How We Reduced our Community Maintenance to 6 Minutes!

eXo Platform Blog

eXo Platform backup basics

Getting in the habit of regularly backing up your eXo Platform instance is of great importance to the sustainability of your data. The backup and restore documentation page explains how to do an effective backup of your instance.

If we take an example of a typical eXo Platform installation, the steps toward a backup would be the following:

1) Stop eXo Platform;
2) Backup the directory EXO_DATA_DIR;
3) Do an SQL database dump;
4) Restart eXo Platform.

This procedure has the advantage of being easy to carry out regardless of the deployment architecture. Still, it does depend on the volume of the data you are dealing with. The increase in the time required for your backup and restore operation would then look similar to this:

BackUp and restore

Depending on your site uptime commitments, doing backups with higher downtimes due to a large amount of data can become problematic.
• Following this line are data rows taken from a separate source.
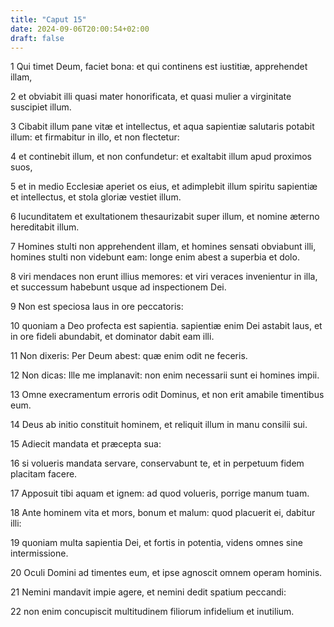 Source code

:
 ```yaml
---
title: "Caput 15"
date: 2024-09-06T20:00:54+02:00
draft: false
---
```



1 Qui timet Deum, faciet bona: et qui continens est iustitiæ, apprehendet illam,

2 et obviabit illi quasi mater honorificata, et quasi mulier a virginitate suscipiet illum.

3 Cibabit illum pane vitæ et intellectus, et aqua sapientiæ salutaris potabit illum: et firmabitur in illo, et non flectetur:

4 et continebit illum, et non confundetur: et exaltabit illum apud proximos suos,

5 et in medio Ecclesiæ aperiet os eius, et adimplebit illum spiritu sapientiæ et intellectus, et stola gloriæ vestiet illum.

6 Iucunditatem et exultationem thesaurizabit super illum, et nomine æterno hereditabit illum.

7 Homines stulti non apprehendent illam, et homines sensati obviabunt illi, homines stulti non videbunt eam: longe enim abest a superbia et dolo.

8 viri mendaces non erunt illius memores: et viri veraces invenientur in illa, et successum habebunt usque ad inspectionem Dei.

9 Non est speciosa laus in ore peccatoris:

10 quoniam a Deo profecta est sapientia. sapientiæ enim Dei astabit laus, et in ore fideli abundabit, et dominator dabit eam illi.

11 Non dixeris: Per Deum abest: quæ enim odit ne feceris.

12 Non dicas: Ille me implanavit: non enim necessarii sunt ei homines impii.

13 Omne execramentum erroris odit Dominus, et non erit amabile timentibus eum.

14 Deus ab initio constituit hominem, et reliquit illum in manu consilii sui.

15 Adiecit mandata et præcepta sua:

16 si volueris mandata servare, conservabunt te, et in perpetuum fidem placitam facere.

17 Apposuit tibi aquam et ignem: ad quod volueris, porrige manum tuam.

18 Ante hominem vita et mors, bonum et malum: quod placuerit ei, dabitur illi:

19 quoniam multa sapientia Dei, et fortis in potentia, videns omnes sine intermissione.

20 Oculi Domini ad timentes eum, et ipse agnoscit omnem operam hominis.

21 Nemini mandavit impie agere, et nemini dedit spatium peccandi:

22 non enim concupiscit multitudinem filiorum infidelium et inutilium.

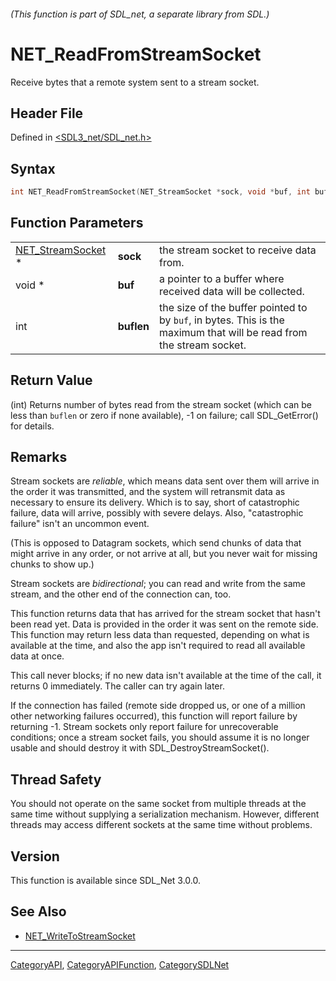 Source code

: ###### (This function is part of SDL_net, a separate library from SDL.)
# NET_ReadFromStreamSocket

Receive bytes that a remote system sent to a stream socket.

## Header File

Defined in [<SDL3_net/SDL_net.h>](https://github.com/libsdl-org/SDL_net/blob/main/include/SDL3_net/SDL_net.h)

## Syntax

```c
int NET_ReadFromStreamSocket(NET_StreamSocket *sock, void *buf, int buflen);
```

## Function Parameters

|                                        |            |                                                                                                                     |
| -------------------------------------- | ---------- | ------------------------------------------------------------------------------------------------------------------- |
| [NET_StreamSocket](NET_StreamSocket) * | **sock**   | the stream socket to receive data from.                                                                             |
| void *                                 | **buf**    | a pointer to a buffer where received data will be collected.                                                        |
| int                                    | **buflen** | the size of the buffer pointed to by `buf`, in bytes. This is the maximum that will be read from the stream socket. |

## Return Value

(int) Returns number of bytes read from the stream socket (which can be
less than `buflen` or zero if none available), -1 on failure; call
SDL_GetError() for details.

## Remarks

Stream sockets are _reliable_, which means data sent over them will arrive
in the order it was transmitted, and the system will retransmit data as
necessary to ensure its delivery. Which is to say, short of catastrophic
failure, data will arrive, possibly with severe delays. Also, "catastrophic
failure" isn't an uncommon event.

(This is opposed to Datagram sockets, which send chunks of data that might
arrive in any order, or not arrive at all, but you never wait for missing
chunks to show up.)

Stream sockets are _bidirectional_; you can read and write from the same
stream, and the other end of the connection can, too.

This function returns data that has arrived for the stream socket that
hasn't been read yet. Data is provided in the order it was sent on the
remote side. This function may return less data than requested, depending
on what is available at the time, and also the app isn't required to read
all available data at once.

This call never blocks; if no new data isn't available at the time of the
call, it returns 0 immediately. The caller can try again later.

If the connection has failed (remote side dropped us, or one of a million
other networking failures occurred), this function will report failure by
returning -1. Stream sockets only report failure for unrecoverable
conditions; once a stream socket fails, you should assume it is no longer
usable and should destroy it with SDL_DestroyStreamSocket().

## Thread Safety

You should not operate on the same socket from multiple threads at the same
time without supplying a serialization mechanism. However, different
threads may access different sockets at the same time without problems.

## Version

This function is available since SDL_Net 3.0.0.

## See Also

- [NET_WriteToStreamSocket](NET_WriteToStreamSocket)

----
[CategoryAPI](CategoryAPI), [CategoryAPIFunction](CategoryAPIFunction), [CategorySDLNet](CategorySDLNet)

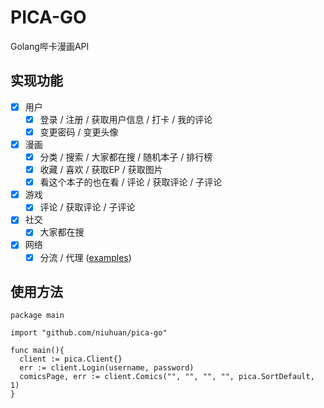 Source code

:PICA-GO
===========
Golang哔卡漫画API

## 实现功能

- [x] 用户
    - [x] 登录 / 注册 / 获取用户信息 / 打卡 / 我的评论
    - [x] 变更密码 / 变更头像
- [x] 漫画
    - [x] 分类 / 搜索 / 大家都在搜 / 随机本子 / 排行榜
    - [x] 收藏 / 喜欢 / 获取EP / 获取图片
    - [x] 看这个本子的也在看 / 评论 / 获取评论 / 子评论
- [x] 游戏
    - [x] 评论 / 获取评论 / 子评论
- [x] 社交
    - [x] 大家都在搜
- [x] 网络
    - [x] 分流 / 代理 ([examples](https://github.com/niuhuan/pica-go/blob/master/examples/examples.go))

## 使用方法

```text
package main

import "github.com/niuhuan/pica-go"

func main(){
  client := pica.Client{}  
  err := client.Login(username, password)
  comicsPage, err := client.Comics("", "", "", "", pica.SortDefault, 1)
}
```
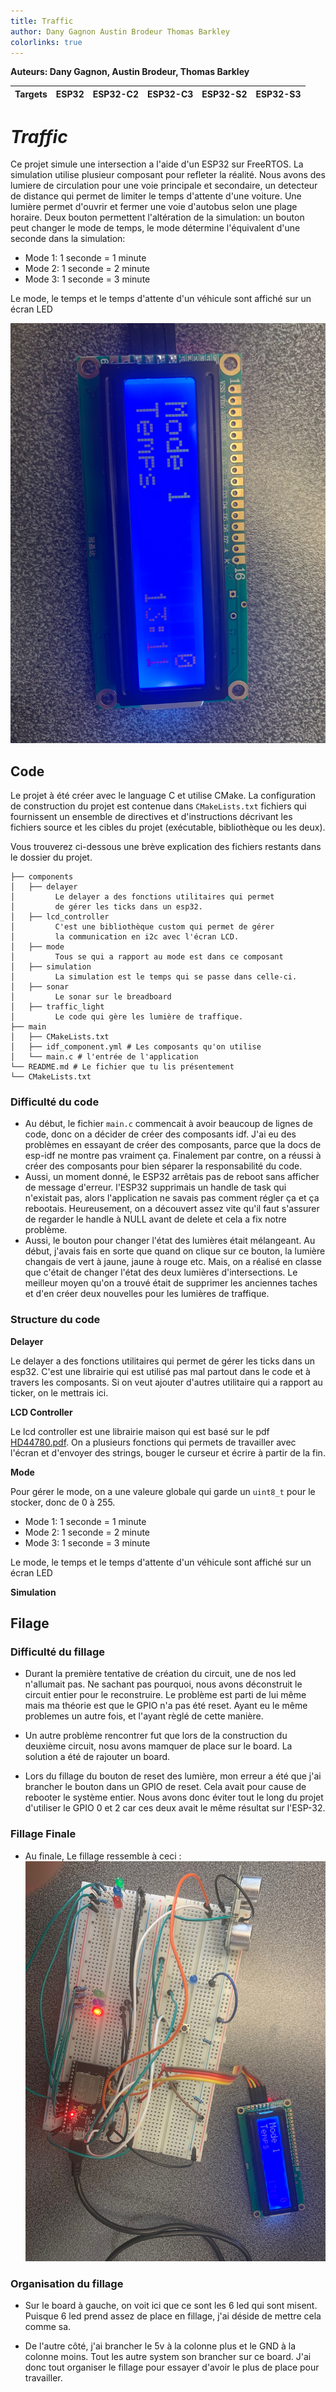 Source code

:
 ```yaml
---
title: Traffic
author: Dany Gagnon Austin Brodeur Thomas Barkley
colorlinks: true
---
```


**Auteurs: Dany Gagnon, Austin Brodeur, Thomas Barkley**

| Targets | ESP32 | ESP32-C2 | ESP32-C3 | ESP32-S2 | ESP32-S3 |
|---------|-------|----------|----------|----------|----------|

# _Traffic_

Ce projet simule une intersection a l'aide d'un ESP32 sur FreeRTOS.
La simulation utilise plusieur composant pour refleter la réalité.
Nous avons des lumiere de circulation pour une voie principale et secondaire, un detecteur de distance qui permet de
limiter le temps d'attente d'une voiture.
Une lumière permet d'ouvrir et fermer une voie d'autobus selon une plage horaire.
Deux bouton permettent l'altération de la simulation: un bouton peut changer le mode de temps, le mode détermine
l'équivalent d'une seconde dans la simulation:

- Mode 1: 1 seconde = 1 minute
- Mode 2: 1 seconde = 2 minute
- Mode 3: 1 seconde = 3 minute

Le mode, le temps et le temps d'attente d'un véhicule sont affiché sur un écran LED

![lcd](docs/lcd.png)

## Code

Le projet à été créer avec le language C et utilise CMake. La configuration de construction du projet est contenue
dans `CMakeLists.txt`
fichiers qui fournissent un ensemble de directives et d'instructions décrivant les fichiers source et les cibles du
projet
(exécutable, bibliothèque ou les deux).

Vous trouverez ci-dessous une brève explication des fichiers restants dans le dossier du projet.

```
├── components
│   ├── delayer
│         Le delayer a des fonctions utilitaires qui permet
│         de gérer les ticks dans un esp32.
│   ├── lcd_controller
│         C'est une bibliothèque custom qui permet de gérer
│         la communication en i2c avec l'écran LCD.
│   ├── mode
│         Tous se qui a rapport au mode est dans ce composant
│   ├── simulation
│         La simulation est le temps qui se passe dans celle-ci.
│   ├── sonar
│         Le sonar sur le breadboard
│   ├── traffic_light
│         Le code qui gère les lumière de traffique.
├── main
│   ├── CMakeLists.txt
│   ├── idf_component.yml # Les composants qu'on utilise        
│   └── main.c # l'entrée de l'application
└── README.md # Le fichier que tu lis présentement
└── CMakeLists.txt 
```

### Difficulté du code

- Au début, le fichier `main.c` commencait à avoir beaucoup de lignes de code, donc on a décider de
créer des composants idf. J'ai eu des problèmes en essayant de créer des composants, parce que la docs
de esp-idf ne montre pas vraiment ça. Finalement par contre, on a réussi à créer des composants pour
bien séparer la responsabilité du code.
- Aussi, un moment donné, le ESP32 arrêtais pas de reboot sans afficher de message d'erreur. l'ESP32
supprimais un handle de task qui n'existait pas, alors l'application ne savais pas comment régler ça
et ça rebootais. Heureusement, on a découvert assez vite qu'il faut s'assurer de regarder le handle à NULL
avant de delete et cela a fix notre problème.
- Aussi, le bouton pour changer l'état des lumières était mélangeant. Au début, j'avais fais en sorte que quand on 
clique sur ce bouton, la lumière changais de vert à jaune, jaune à rouge etc. Mais, on a réalisé en classe que c'était
de changer l'état des deux lumières d'intersections. Le meilleur moyen qu'on a trouvé était de supprimer les anciennes taches
et d'en créer deux nouvelles pour les lumières de traffique.

### Structure du code

**Delayer**

Le delayer a des fonctions utilitaires qui permet de gérer les ticks dans un esp32. C'est une librairie qui est utilisé pas mal partout
dans le code et à travers les composants. Si on veut ajouter d'autres utilitaire qui a rapport au ticker, on le mettrais ici.

**LCD Controller**

Le lcd controller est une librairie maison qui est basé sur le pdf [HD44780.pdf](https://www.sparkfun.com/datasheets/LCD/HD44780.pdf).
On a plusieurs fonctions qui permets de travailler avec l'écran et d'envoyer des strings, bouger le curseur et écrire à partir de
la fin.

**Mode**

Pour gérer le mode, on a une valeure globale qui garde un `uint8_t` pour le stocker, donc de 0 à 255.

- Mode 1: 1 seconde = 1 minute
- Mode 2: 1 seconde = 2 minute
- Mode 3: 1 seconde = 3 minute

Le mode, le temps et le temps d'attente d'un véhicule sont affiché sur un écran LED

**Simulation**



## Filage

### Difficulté du fillage

- Durant la première tentative de création du circuit, une de nos led n'allumait pas. Ne sachant pas pourquoi, nous
  avons déconstruit le circuit
  entier pour le reconstruire. Le problème est parti de lui même mais ma théorie est que le GPIO n'a pas été reset.
  Ayant eu le même problemes un autre fois, et l'ayant règlé de cette manière.


- Un autre problème rencontrer fut que lors de la construction du deuxième circuit, nosu avons mamquer de place sur le
  board.
  La solution a été de rajouter un board.


- Lors du fillage du bouton de reset des lumière, mon erreur a été que j'ai brancher le bouton dans un GPIO de reset.
  Cela
  avait pour cause de rebooter le système entier. Nous avons donc éviter tout le long du projet d'utiliser le GPIO 0 et
  2 car ces deux avait le même
  résultat sur l'ESP-32.

### Fillage Finale

- Au finale, Le fillage ressemble à ceci :
  ![alt text](./docs/fillage.png)

### Organisation du fillage

- Sur le board à gauche, on voit ici que ce sont les 6 led qui sont misent. Puisque 6 led prend assez de place en
  fillage,
  j'ai déside de mettre cela comme sa.


- De l'autre côté, j'ai brancher le 5v à la colonne plus et le GND à la colonne moins.
  Tout les autre system son brancher sur ce board. J'ai donc tout organiser le fillage pour essayer d'avoir le plus de
  place pour travailler.

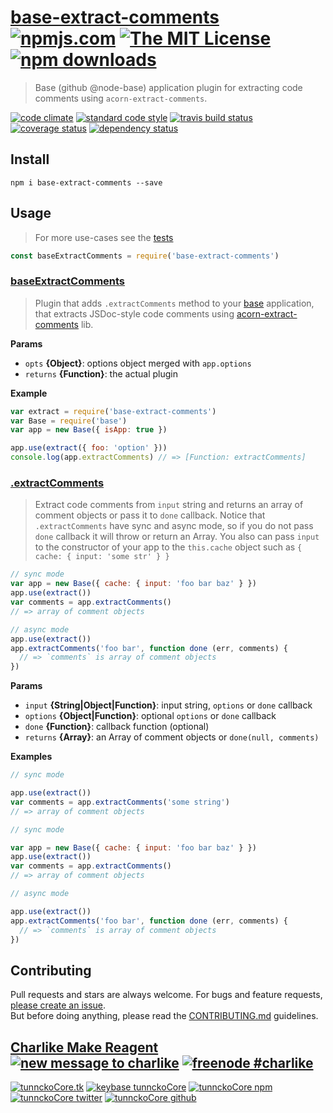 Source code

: # [base-extract-comments][author-www-url] [![npmjs.com][npmjs-img]][npmjs-url] [![The MIT License][license-img]][license-url] [![npm downloads][downloads-img]][downloads-url] 

> Base (github @node-base) application plugin for extracting code comments using `acorn-extract-comments`.

[![code climate][codeclimate-img]][codeclimate-url] [![standard code style][standard-img]][standard-url] [![travis build status][travis-img]][travis-url] [![coverage status][coveralls-img]][coveralls-url] [![dependency status][david-img]][david-url]

## Install
```
npm i base-extract-comments --save
```

## Usage
> For more use-cases see the [tests](./test.js)

```js
const baseExtractComments = require('base-extract-comments')
```

### [baseExtractComments](index.js#L34)
> Plugin that adds `.extractComments` method to your [base][] application, that extracts JSDoc-style code comments using [acorn-extract-comments][] lib.

**Params**

* `opts` **{Object}**: options object merged with `app.options`    
* `returns` **{Function}**: the actual plugin  

**Example**

```js
var extract = require('base-extract-comments')
var Base = require('base')
var app = new Base({ isApp: true })

app.use(extract({ foo: 'option' }))
console.log(app.extractComments) // => [Function: extractComments]
```

### [.extractComments](index.js#L89)
> Extract code comments from `input` string and returns an array of comment objects or pass it to `done` callback. Notice that `.extractComments` have sync and async mode, so if you do not pass `done` callback it will throw or return an Array. You also can pass `input` to the constructor of your app to the `this.cache` object such as `{ cache: { input: 'some str' } }`

```js
// sync mode
var app = new Base({ cache: { input: 'foo bar baz' } })
app.use(extract())
var comments = app.extractComments()
// => array of comment objects
```
```js
// async mode
app.use(extract())
app.extractComments('foo bar', function done (err, comments) {
  // => `comments` is array of comment objects
})
```

**Params**

* `input` **{String|Object|Function}**: input string, `options` or `done` callback    
* `options` **{Object|Function}**: optional `options` or `done` callback    
* `done` **{Function}**: callback function (optional)    
* `returns` **{Array}**: an Array of comment objects or `done(null, comments)`  

**Examples**

```js
// sync mode

app.use(extract())
var comments = app.extractComments('some string')
// => array of comment objects
```

```js
// sync mode

var app = new Base({ cache: { input: 'foo bar baz' } })
app.use(extract())
var comments = app.extractComments()
// => array of comment objects
```

```js
// async mode

app.use(extract())
app.extractComments('foo bar', function done (err, comments) {
  // => `comments` is array of comment objects
})
```

## Contributing
Pull requests and stars are always welcome. For bugs and feature requests, [please create an issue](https://github.com/tunnckoCore/base-extract-comments/issues/new).  
But before doing anything, please read the [CONTRIBUTING.md](./CONTRIBUTING.md) guidelines.

## [Charlike Make Reagent](http://j.mp/1stW47C) [![new message to charlike][new-message-img]][new-message-url] [![freenode #charlike][freenode-img]][freenode-url]

[![tunnckoCore.tk][author-www-img]][author-www-url] [![keybase tunnckoCore][keybase-img]][keybase-url] [![tunnckoCore npm][author-npm-img]][author-npm-url] [![tunnckoCore twitter][author-twitter-img]][author-twitter-url] [![tunnckoCore github][author-github-img]][author-github-url]

[acorn-extract-comments]: https://github.com/tunnckocore/acorn-extract-comments
[base]: https://github.com/node-base/base

[npmjs-url]: https://www.npmjs.com/package/base-extract-comments
[npmjs-img]: https://img.shields.io/npm/v/base-extract-comments.svg?label=base-extract-comments

[license-url]: https://github.com/tunnckoCore/base-extract-comments/blob/master/LICENSE
[license-img]: https://img.shields.io/npm/l/base-extract-comments.svg

[downloads-url]: https://www.npmjs.com/package/base-extract-comments
[downloads-img]: https://img.shields.io/npm/dm/base-extract-comments.svg

[codeclimate-url]: https://codeclimate.com/github/tunnckoCore/base-extract-comments
[codeclimate-img]: https://img.shields.io/codeclimate/github/tunnckoCore/base-extract-comments.svg

[travis-url]: https://travis-ci.org/tunnckoCore/base-extract-comments
[travis-img]: https://img.shields.io/travis/tunnckoCore/base-extract-comments/master.svg

[coveralls-url]: https://coveralls.io/r/tunnckoCore/base-extract-comments
[coveralls-img]: https://img.shields.io/coveralls/tunnckoCore/base-extract-comments.svg

[david-url]: https://david-dm.org/tunnckoCore/base-extract-comments
[david-img]: https://img.shields.io/david/tunnckoCore/base-extract-comments.svg

[standard-url]: https://github.com/feross/standard
[standard-img]: https://img.shields.io/badge/code%20style-standard-brightgreen.svg

[author-www-url]: http://www.tunnckocore.tk
[author-www-img]: https://img.shields.io/badge/www-tunnckocore.tk-fe7d37.svg

[keybase-url]: https://keybase.io/tunnckocore
[keybase-img]: https://img.shields.io/badge/keybase-tunnckocore-8a7967.svg

[author-npm-url]: https://www.npmjs.com/~tunnckocore
[author-npm-img]: https://img.shields.io/badge/npm-~tunnckocore-cb3837.svg

[author-twitter-url]: https://twitter.com/tunnckoCore
[author-twitter-img]: https://img.shields.io/badge/twitter-@tunnckoCore-55acee.svg

[author-github-url]: https://github.com/tunnckoCore
[author-github-img]: https://img.shields.io/badge/github-@tunnckoCore-4183c4.svg

[freenode-url]: http://webchat.freenode.net/?channels=charlike
[freenode-img]: https://img.shields.io/badge/freenode-%23charlike-5654a4.svg

[new-message-url]: https://github.com/tunnckoCore/ama
[new-message-img]: https://img.shields.io/badge/ask%20me-anything-green.svg

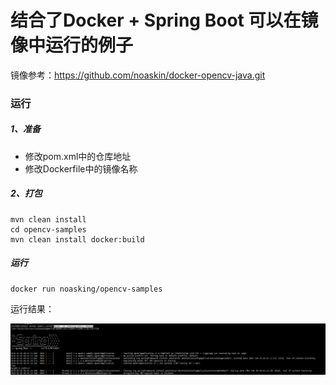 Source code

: # 结合了Docker + Spring Boot 可以在镜像中运行的例子

镜像参考：https://github.com/noaskin/docker-opencv-java.git

### 运行

##### 1、准备

- 修改pom.xml中的仓库地址
- 修改Dockerfile中的镜像名称

##### 2、打包

```commandline
mvn clean install
cd opencv-samples
mvn clean install docker:build
```

##### 运行

```commandline
docker run noasking/opencv-samples
```

运行结果：

![image](./docker_run_result.png)

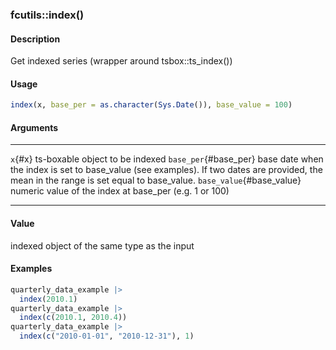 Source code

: ### fcutils::index()

#### Description

Get indexed series (wrapper around tsbox::ts_index())

#### Usage

``` R
index(x, base_per = as.character(Sys.Date()), base_value = 100)
```

#### Arguments

  --------------------------- --------------------------------------------------------------------------------------------------------------------------------------------
  `x`{#x}                     ts-boxable object to be indexed
  `base_per`{#base_per}       base date when the index is set to base_value (see examples). If two dates are provided, the mean in the range is set equal to base_value.
  `base_value`{#base_value}   numeric value of the index at base_per (e.g. 1 or 100)
  --------------------------- --------------------------------------------------------------------------------------------------------------------------------------------

#### Value

indexed object of the same type as the input

#### Examples

``` R
quarterly_data_example |>
  index(2010.1)
quarterly_data_example |>
  index(c(2010.1, 2010.4))
quarterly_data_example |>
  index(c("2010-01-01", "2010-12-31"), 1)
```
So what to do when the volume of my data increases?

Because each installation is different, there is no one universal way to improve your backup downtime. An eXo Platform expert could be helpful here in that he can evaluate your current situation and recommend the best approach.

Having said that, let us take our eXo Tribe community site—which runs on eXo Platform—as a case study explaining how we solved this downtime problem. This community site allows anyone interested in eXo Platform to find some useful resources and discussions about it. In addition to that, eXo Platform employees use it to collaborate internally through private spaces, but also because we believe in the importance of thoroughly eating one’s own dog food.

The growth in the number of registered users (around 90,000 as of today) results in a constant increase in the volume of the data that needs to be backed up. This equates to an average backup time of 3 hours and a restore that takes over one day. Delays like these are simply incompatible with our service commitments. This called for a reassessment of our backup strategy.

The (oversimplified) architecture at hand is the following:

  • Mono Linux-based server infrastructure
  • MySQL database
  • Disk data

Choosing our backup strategy

Each one of the database solutions supported by eXo Platform has its own documentation addressing backups:

The method of choice would then depend on the architecture and priorities at hand. In the case of MySQL, the following table should help provide an idea on the possibilities available:

Table
For the eXo Tribe site, our priority was to reduce backup and restore downtime (i.e. speed) so the Physical/Online/Snapshot combination was the ideal one.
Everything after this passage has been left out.